Estréia no Brasil o filme Watchmen, baseado na HQ de mesmo nome do Alan Moore. Apesar de querer muito ver o filme, não sou louco de ir ao cinema no primeiro fim de semana. Tem muita fila, gente mal-educada nas salas (ainda mais em filme blockbuster como esse), sufoco para conseguir um lugar legal. É muito mico. Vou deixar pra ir ao longo da semana.

Só espero que não tenha detonado muito o trabalho do mestre Moore, como fizeram em Liga Extraordinária e Do Inferno (e também em V de Vingança, mas menos). Mudaram o final, disseram por aí, dando uma suavizada na porrada no estômago que o original nos dá. Vamos ver o que isso significa. Já comecei a reler a HQ original pra fazer a comparação.

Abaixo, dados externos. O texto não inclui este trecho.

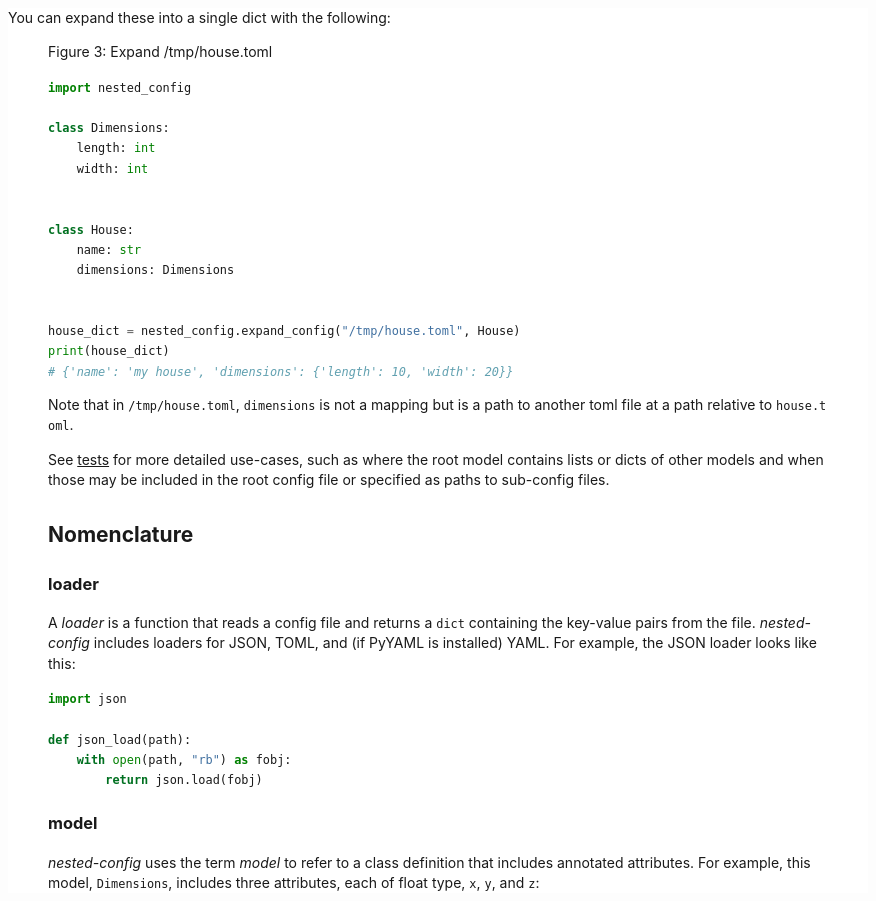 </figure>

You can expand these into a single dict with the following:

<figure>
<figcaption>Figure 3: Expand /tmp/house.toml</figcaption>

```python
import nested_config

class Dimensions:
    length: int
    width: int


class House:
    name: str
    dimensions: Dimensions


house_dict = nested_config.expand_config("/tmp/house.toml", House)
print(house_dict)
# {'name': 'my house', 'dimensions': {'length': 10, 'width': 20}}
```

Note that in `/tmp/house.toml`, `dimensions` is not a mapping but is a path to another
toml file at a path relative to `house.toml`.

See [tests](https://gitlab.com/osu-nrsg/nested-config/-/tree/master/tests) for more
detailed use-cases, such as where the root model contains lists or dicts of other models
and when those may be included in the root config file or specified as paths to sub-config
files.

## Nomenclature

### loader

A _loader_ is a function that reads a config file and returns a `dict` containing the
key-value pairs from the file. _nested-config_ includes loaders for JSON, TOML, and (if
PyYAML is installed) YAML. For example, the JSON loader looks like this:

```python
import json

def json_load(path):
    with open(path, "rb") as fobj:
        return json.load(fobj)
```

### model

_nested-config_ uses the term _model_ to refer to a class definition that includes
annotated attributes. For example, this model, `Dimensions`, includes three attributes,
each of float type, `x`, `y`, and `z`:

Hoje a Wired publicou em seu site um texto bem legal em que esmiuça as origens e influências de Watchmen. As origens são heróis obscuros dos quadrinhos americanos da década de 1960, como The Question e Capitão Átomo. Entre as influências estão o beatnik William S. Burroughs e… Moby Dick, clássico de Herman Melville! Sim, Alan Moore queria que Watchmen fosse considerado o Moby Dick dos quadrinhos! A HQ tem até trilha sonora sugerida: Iggy Pop, Richard Wagner e Bob Dylan, entre outros. Será que esse som está no filme? A conferir.

Ah, um detalhe curioso: enquanto no Brasil a Wikipedia ainda inspira desconfiança de muita gente, a conceituada Wired recheia seu texto sobre Watchmen com links para a enciclopédia livre, em sua versão em inglês.